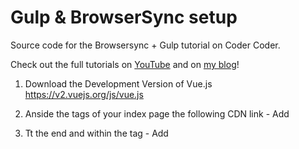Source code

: # Gulp & BrowserSync setup

Source code for the Browsersync + Gulp tutorial on Coder Coder.

Check out the full tutorials on [YouTube](https://youtu.be/q0E1hbcj-NI) and on [my blog](https://coder-coder.com/quick-guide-to-browsersync-gulp-4/)!


1. Download the Development Version of Vue.js
  https://v2.vuejs.org/js/vue.js

2. Anside the <head> tags of your index page the following CDN link - Add
  <script src="https://cdn.jsdelivr.net/npm/vue@2.7.8/dist/vue.js"></script>
  
3. Tt the end and within the <body> tag - Add
  <script type="text/javascript" src="app/js/vue.js"></script> 
  <script type="text/javascript" src="app/js/app.js"></script>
_ _ _ _ _ _ _
• Your goal
Copy the listing exactly but drop its images.

• Solution to the exercise
Source code

: # Gulp & BrowserSync setup

Source code for the Browsersync + Gulp tutorial on Coder Coder.

Check out the full tutorials on [YouTube](https://youtu.be/q0E1hbcj-NI) and on [my blog](https://coder-coder.com/quick-guide-to-browsersync-gulp-4/)!


1. Download the Development Version of Vue.js
  https://v2.vuejs.org/js/vue.js

2. Anside the <head> tags of your index page the following CDN link - Add
  <script src="https://cdn.jsdelivr.net/npm/vue@2.7.8/dist/vue.js"></script>
  
3. Tt the end and within the <body> tag - Add
  <script type="text/javascript" src="app/js/vue.js"></script> 
  <script type="text/javascript" src="app/js/app.js"></script>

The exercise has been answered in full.